Simply, progressives consider President Obama a traitor. He must certainly have access to the best liberal intellects and therefore must be able to determine the best solution. They decide the only reason he would not implement such a solution, must be to better himself politically at the expense of the Gulf ecology. This is not just traitorous, but blasphemous to their theology. They see him as having said the right (left) things to get elected but was not a true believer.
Conservatives see a President who surrounds himself with legal experts in legal hindrance, who refuses to talk to the experts in private industry because he does not trust them to be honest with him. Why would a private expert (even one working for BP) not be honest with the President, especially when it is their shinny hinny’s on the line? The conservative believes his reason is based in the theological belief that all oil industry employees are evil, selfish and insincere.

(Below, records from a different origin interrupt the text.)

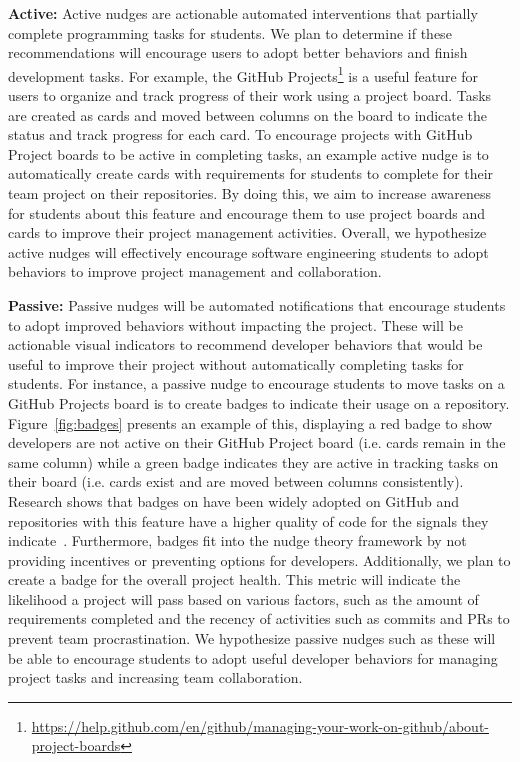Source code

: \textbf{Active:} Active nudges are actionable automated interventions that partially complete programming tasks for students. We plan to determine if these recommendations will encourage users to adopt better behaviors and finish development tasks. For example, the GitHub Projects\footnote{\url{https://help.github.com/en/github/managing-your-work-on-github/about-project-boards}} is a useful feature for users to organize and track progress of their work using a project board. Tasks are created as cards and moved between columns on the board to indicate the status and track progress for each card. To encourage projects with GitHub Project boards to be active in completing tasks, an example active nudge is to automatically create cards with requirements for students to complete for their team project on their repositories. By doing this, we aim to increase awareness for students about this feature and encourage them to use project boards and cards to improve their project management activities. Overall, we hypothesize active nudges will effectively encourage software engineering students to adopt behaviors to improve project management and collaboration.

\textbf{Passive:} Passive nudges will be automated notifications that encourage students to adopt improved behaviors without impacting the project. These will be actionable visual indicators to recommend developer behaviors that would be useful to improve their project without automatically completing tasks for students. For instance, a passive nudge to encourage students to move tasks on a GitHub Projects board is to create badges to indicate their usage on a repository. Figure~\ref{fig:badges} presents an example of this, displaying a red badge to show developers are not active on their GitHub Project board (i.e. cards remain in the same column) while a green badge indicates they are active in tracking tasks on their board (i.e. cards exist and are moved between columns consistently). Research shows that badges on have been widely adopted on GitHub and repositories with this feature have a higher quality of code for the signals they indicate~\cite{trockman2018badges}. Furthermore, badges fit into the nudge theory framework by not providing incentives or preventing options for developers. Additionally, we plan to create a badge for the overall project health. This metric will indicate the likelihood a project will pass based on various factors, such as the amount of requirements completed and the recency of activities such as commits and PRs to prevent team procrastination. We hypothesize passive nudges such as these will be able to encourage students to adopt useful developer behaviors for managing project tasks and increasing team collaboration.

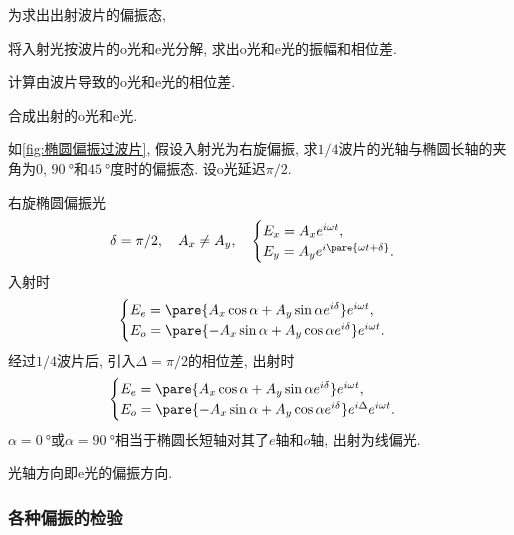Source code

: \documentclass{ctexart}
\begin{document}
为求出出射波片的偏振态,
\begin{cenum}
    \item 将入射光按波片的o光和e光分解, 求出o光和e光的振幅和相位差.
    \item 计算由波片导致的o光和e光的相位差.
    \item 合成出射的o光和e光.
\end{cenum}
\begin{sample}
    \begin{ex}
        如\cref{fig:椭圆偏振过波片}, 假设入射光为右旋偏振, 求$1/4$波片的光轴与椭圆长轴的夹角为$0$, $\SI{90}{\degree}$和$\SI{45}{\degree}$度时的偏振态. 设o光延迟$\pi/2$.
    \end{ex}
    \begin{solution}
        右旋椭圆偏振光
        \[ \delta = \pi/2, \quad A_x \neq A_y, \quad \begin{cases}
            E_x = A_x e^{i\omega t}, \\
            E_y = A_y e^{i\pare{\omega t + \delta}}.
        \end{cases} \]
        入射时
        \[ \begin{cases}
            E_e = \pare{A_x \cos\alpha + A_y\sin\alpha e^{i\delta}}e^{i\omega t}, \\
            E_o = \pare{-A_x\sin\alpha + A_y\cos\alpha e^{i\delta}}e^{i\omega t}.
        \end{cases} \]
        经过$1/4$波片后, 引入$\Delta = \pi/2$的相位差, 出射时
        \[ \begin{cases}
            E_e = \pare{A_x \cos\alpha + A_y\sin\alpha e^{i\delta}}e^{i\omega t}, \\
            E_o = \pare{-A_x\sin\alpha + A_y\cos\alpha e^{i\delta}}e^{i\Delta}e^{i\omega t}.
        \end{cases} \]
        $\alpha = \SI{0}{\degree}$或$\alpha = \SI{90}{\degree}$相当于椭圆长短轴对其了$e$轴和$o$轴, 出射为线偏光.
    \end{solution}
    \begin{remark}
        光轴方向即e光的偏振方向.
    \end{remark}
\end{sample}


\subsubsection{各种偏振的检验} %
\label{ssub:各种偏振的检验}
\end{document}
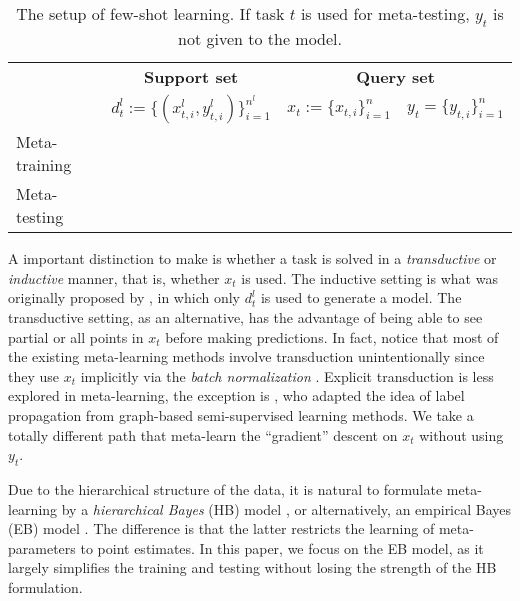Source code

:\documentclass{article} \usepackage{iclr2020_conference,times}
\newcommand{\chk}{{\centering\checkmark}}
\newcommand{\xmark}{\ding{55}}
\newcommand{\crs}{{\centering\xmark}}
\newcommand{\nt}{n}
\begin{document}
\begin{table}[ht]
    \centering
	\begin{tabular}{lccc}
    \toprule
        & \multicolumn{1}{c}{\textbf{Support set}} & \multicolumn{2}{c}{\textbf{Query set}} \\
        & $d_t^{l} := \{(x_{t,i}^{l}, y_{t,i}^{l})\}_{i=1}^{\nt^l}$ & $x_t := \{x_{t,i}\}_{i=1}^{\nt}$ & $y_t = \{ y_{t,i} \}_{i=1}^{\nt}$ \\
    \midrule
	    Meta-training & \chk & \chk & \chk \\
	    Meta-testing & \chk & \chk & \crs \\
	\bottomrule
    \end{tabular}
    \caption{The setup of few-shot learning. If task $t$ is used for meta-testing, $y_t$ is not given to the model.}
\label{tab:fs}
\end{table}

A important distinction to make is whether a task is solved in a \emph{transductive} or \emph{inductive} manner, 
that is, whether $x_t$ is used. The inductive setting is what was originally proposed by \citet{vinyals2016matching},
in which only $d_t^l$ is used to generate a model.
The transductive setting, as an alternative, has the advantage of being able to see partial or all points in $x_t$ before making predictions.
In fact, \citet{nichol2018first} notice that most of the existing meta-learning methods involve transduction unintentionally
since they use $x_t$ implicitly via the \emph{batch normalization} \citep{ioffe2015batch}.
Explicit transduction is less explored in meta-learning, the exception is \citet{liu2018learning}, 
who adapted the idea of label propagation \citep{zhu2003semi} from graph-based semi-supervised learning methods.
We take a totally different path that meta-learn the ``gradient'' descent on $x_t$ without using $y_t$.


Due to the hierarchical structure of the data, it is natural to formulate meta-learning by 
a \emph{hierarchical Bayes} (HB) model \citep{good1980some,berger1985}, 
or alternatively, an empirical Bayes (EB) model \citep{robbins1985empirical,kucukelbir2014population}. 
The difference is that the latter restricts the learning of meta-parameters to point estimates.
In this paper, we focus on the EB model, as it largely simplifies the training and testing without losing the strength of the HB formulation.
\end{document}
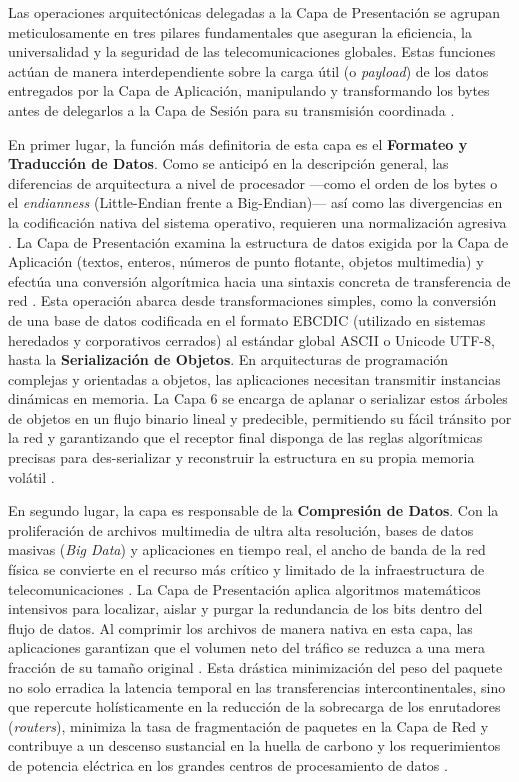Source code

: \documentclass[a4paper,12pt]{article}
\begin{document}
Las operaciones arquitectónicas delegadas a la Capa de Presentación se agrupan meticulosamente en tres pilares fundamentales que aseguran la eficiencia, la universalidad y la seguridad de las telecomunicaciones globales. Estas funciones actúan de manera interdependiente sobre la carga útil (o \textit{payload}) de los datos entregados por la Capa de Aplicación, manipulando y transformando los bytes antes de delegarlos a la Capa de Sesión para su transmisión coordinada \cite{ibm_osi_layer6, ionos_pres}.

En primer lugar, la función más definitoria de esta capa es el \textbf{Formateo y Traducción de Datos}. Como se anticipó en la descripción general, las diferencias de arquitectura a nivel de procesador —como el orden de los bytes o el \textit{endianness} (Little-Endian frente a Big-Endian)— así como las divergencias en la codificación nativa del sistema operativo, requieren una normalización agresiva \cite{uazuay_pres}. La Capa de Presentación examina la estructura de datos exigida por la Capa de Aplicación (textos, enteros, números de punto flotante, objetos multimedia) y efectúa una conversión algorítmica hacia una sintaxis concreta de transferencia de red \cite{ionos_pres}. Esta operación abarca desde transformaciones simples, como la conversión de una base de datos codificada en el formato EBCDIC (utilizado en sistemas heredados y corporativos cerrados) al estándar global ASCII o Unicode UTF-8, hasta la \textbf{Serialización de Objetos}. En arquitecturas de programación complejas y orientadas a objetos, las aplicaciones necesitan transmitir instancias dinámicas en memoria. La Capa 6 se encarga de aplanar o serializar estos árboles de objetos en un flujo binario lineal y predecible, permitiendo su fácil tránsito por la red y garantizando que el receptor final disponga de las reglas algorítmicas precisas para des-serializar y reconstruir la estructura en su propia memoria volátil \cite{ionos_pres}.

En segundo lugar, la capa es responsable de la \textbf{Compresión de Datos}. Con la proliferación de archivos multimedia de ultra alta resolución, bases de datos masivas (\textit{Big Data}) y aplicaciones en tiempo real, el ancho de banda de la red física se convierte en el recurso más crítico y limitado de la infraestructura de telecomunicaciones \cite{pure_comp}. La Capa de Presentación aplica algoritmos matemáticos intensivos para localizar, aislar y purgar la redundancia de los bits dentro del flujo de datos. Al comprimir los archivos de manera nativa en esta capa, las aplicaciones garantizan que el volumen neto del tráfico se reduzca a una mera fracción de su tamaño original \cite{ibm_osi_layer6}. Esta drástica minimización del peso del paquete no solo erradica la latencia temporal en las transferencias intercontinentales, sino que repercute holísticamente en la reducción de la sobrecarga de los enrutadores (\textit{routers}), minimiza la tasa de fragmentación de paquetes en la Capa de Red y contribuye a un descenso sustancial en la huella de carbono y los requerimientos de potencia eléctrica en los grandes centros de procesamiento de datos \cite{pure_comp, actian_comp}.
\end{document}
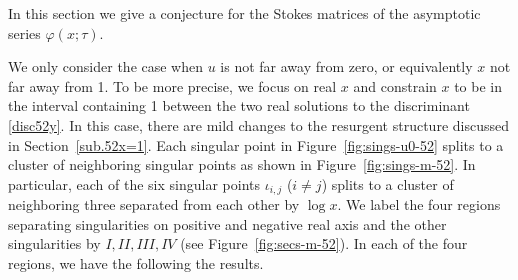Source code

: \documentclass[12pt,reqno]{amsart}
\theoremstyle{definition}
\begin{document}
In this section we give a conjecture for the Stokes matrices of
the asymptotic series $\varphi(x;\tau)$.

We only consider the case when $u$ is not far away from zero, or
equivalently $x$ not far away from 1.  To be more precise, we focus on
real $x$ and constrain $x$ to be in the interval containing 1 between
the two real solutions to the discriminant \eqref{disc52y}.  In this
case, there are mild changes to the resurgent structure discussed in
Section~\ref{sub.52x=1}.  Each singular point in
Figure~\ref{fig:sings-u0-52} splits to a cluster of neighboring
singular points as shown in Figure~\ref{fig:sings-m-52}.  In
particular, each of the six singular points $\iota_{i,j}$ ($i\neq j$)
splits to a cluster of neighboring three separated from each other by
$\log x$.  We label the four regions separating singularities on
positive and negative real axis and the other singularities by
$I,II,III,IV$ (see Figure~\ref{fig:secs-m-52}).  In each of the four
regions, we have the following the results.
\end{document}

There are only two things in my opinion that President Obama could possibly do to help things in the Gulf. Both are contrary to his theology. Recognizing that they are nonetheless the most feasible compromise, could establish him as a great leader. First, he could suspend the hindrance culture and let the experts do their thing. Second, he could convene a group of BP-competitor experts to determine how to put the proverbial man on the moon. They have self interest motivation and expertise. The worst he could do, and I suspect will do with religious conviction, is to convene a group of Harvard Law professors to decide who’s ass to kick, and threaten criminal prosecution of those responsible. In other words, listen to his cabinet and advisors.
If he continues to float the idea that he might hold people on the lost oil rig criminally responsible post mortem, I predict he will be contemplating what went wrong, post Gulf economy, and ultimately post political defeat.